▶ _Work required_
Only one stretch of the listing below is wanted. Begin at the line that has "7. Корень крестовника", stop after the line that has "судорожных запорах. Настойка: 25", and repeat every line in between exactly.
------ Data under study ------
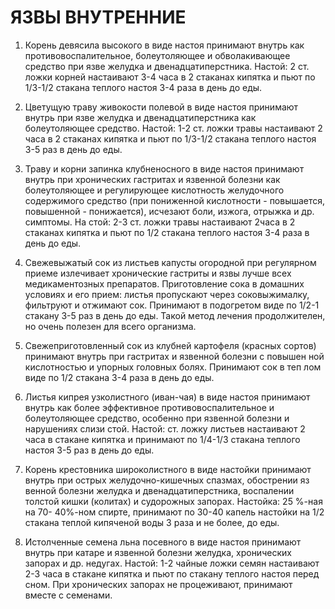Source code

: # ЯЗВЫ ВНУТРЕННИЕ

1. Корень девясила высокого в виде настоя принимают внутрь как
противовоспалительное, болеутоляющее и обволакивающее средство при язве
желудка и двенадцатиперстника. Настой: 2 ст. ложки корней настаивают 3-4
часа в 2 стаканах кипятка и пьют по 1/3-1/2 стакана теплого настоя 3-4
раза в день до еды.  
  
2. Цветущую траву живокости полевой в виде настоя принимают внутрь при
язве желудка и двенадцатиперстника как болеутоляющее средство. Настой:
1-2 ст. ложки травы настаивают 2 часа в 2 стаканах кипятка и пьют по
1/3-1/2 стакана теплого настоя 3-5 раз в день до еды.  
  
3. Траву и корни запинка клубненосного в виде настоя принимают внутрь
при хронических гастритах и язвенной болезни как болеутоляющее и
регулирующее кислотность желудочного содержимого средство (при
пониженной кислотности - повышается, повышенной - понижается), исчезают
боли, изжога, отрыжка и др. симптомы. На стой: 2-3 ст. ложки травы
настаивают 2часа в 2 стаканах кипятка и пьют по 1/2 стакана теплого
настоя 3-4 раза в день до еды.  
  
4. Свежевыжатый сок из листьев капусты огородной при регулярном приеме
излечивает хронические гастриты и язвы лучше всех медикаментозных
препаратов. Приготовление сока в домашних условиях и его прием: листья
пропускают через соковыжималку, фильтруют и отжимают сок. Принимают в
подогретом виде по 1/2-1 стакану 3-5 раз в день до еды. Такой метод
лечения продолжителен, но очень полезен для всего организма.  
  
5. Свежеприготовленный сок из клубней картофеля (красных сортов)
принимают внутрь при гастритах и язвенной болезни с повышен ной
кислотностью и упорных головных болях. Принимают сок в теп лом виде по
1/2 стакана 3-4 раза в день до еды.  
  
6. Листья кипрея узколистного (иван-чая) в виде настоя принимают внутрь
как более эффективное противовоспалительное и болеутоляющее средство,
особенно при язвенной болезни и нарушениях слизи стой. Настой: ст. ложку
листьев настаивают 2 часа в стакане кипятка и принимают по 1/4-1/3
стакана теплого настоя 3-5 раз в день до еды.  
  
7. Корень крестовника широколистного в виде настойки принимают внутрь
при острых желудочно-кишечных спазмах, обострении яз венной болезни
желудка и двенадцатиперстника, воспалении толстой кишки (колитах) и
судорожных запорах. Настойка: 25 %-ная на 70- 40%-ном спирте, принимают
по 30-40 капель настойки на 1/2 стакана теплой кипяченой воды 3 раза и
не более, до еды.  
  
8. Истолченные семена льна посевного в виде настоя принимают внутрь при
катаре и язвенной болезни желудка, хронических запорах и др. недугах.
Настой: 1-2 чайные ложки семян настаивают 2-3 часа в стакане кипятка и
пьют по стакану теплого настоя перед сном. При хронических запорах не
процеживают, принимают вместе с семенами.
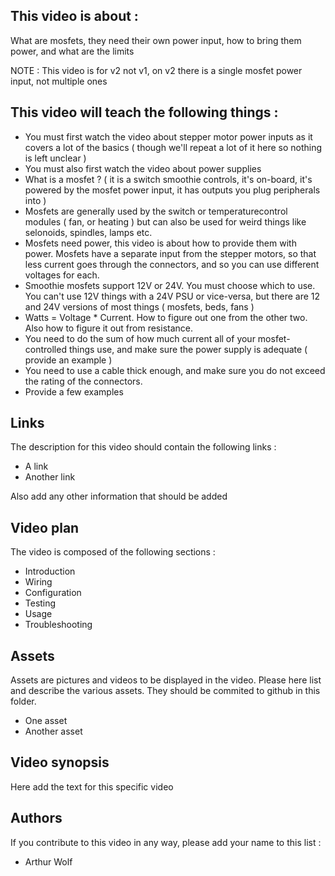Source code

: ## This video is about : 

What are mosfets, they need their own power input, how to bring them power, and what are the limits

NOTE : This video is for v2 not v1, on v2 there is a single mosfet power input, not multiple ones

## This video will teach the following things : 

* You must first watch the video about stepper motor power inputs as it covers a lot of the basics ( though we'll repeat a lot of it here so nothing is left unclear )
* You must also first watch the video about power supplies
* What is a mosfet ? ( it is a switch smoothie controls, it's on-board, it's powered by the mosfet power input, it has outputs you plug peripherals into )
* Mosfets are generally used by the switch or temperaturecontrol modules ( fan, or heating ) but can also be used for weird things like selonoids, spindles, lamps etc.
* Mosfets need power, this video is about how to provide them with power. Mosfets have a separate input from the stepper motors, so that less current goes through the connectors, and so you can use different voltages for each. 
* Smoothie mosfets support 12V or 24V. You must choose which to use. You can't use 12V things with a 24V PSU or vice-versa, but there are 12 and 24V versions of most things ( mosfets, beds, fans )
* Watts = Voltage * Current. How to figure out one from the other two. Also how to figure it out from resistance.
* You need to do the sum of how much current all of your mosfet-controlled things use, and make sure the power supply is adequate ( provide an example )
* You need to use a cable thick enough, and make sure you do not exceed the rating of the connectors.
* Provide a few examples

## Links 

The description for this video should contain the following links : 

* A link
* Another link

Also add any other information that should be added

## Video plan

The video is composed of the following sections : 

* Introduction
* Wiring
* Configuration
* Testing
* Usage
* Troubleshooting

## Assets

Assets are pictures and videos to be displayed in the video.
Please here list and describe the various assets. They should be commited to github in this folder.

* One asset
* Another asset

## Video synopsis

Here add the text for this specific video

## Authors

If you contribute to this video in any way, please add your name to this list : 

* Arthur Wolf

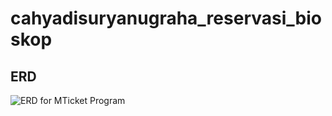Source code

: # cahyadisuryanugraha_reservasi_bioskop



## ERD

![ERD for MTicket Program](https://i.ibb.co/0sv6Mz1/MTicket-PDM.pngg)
------
▶ _Your response_
7. Корень крестовника широколистного в виде настойки принимают внутрь
при острых желудочно-кишечных спазмах, обострении яз венной болезни
желудка и двенадцатиперстника, воспалении толстой кишки (колитах) и
судорожных запорах. Настойка: 25 %-ная на 70- 40%-ном спирте, принимают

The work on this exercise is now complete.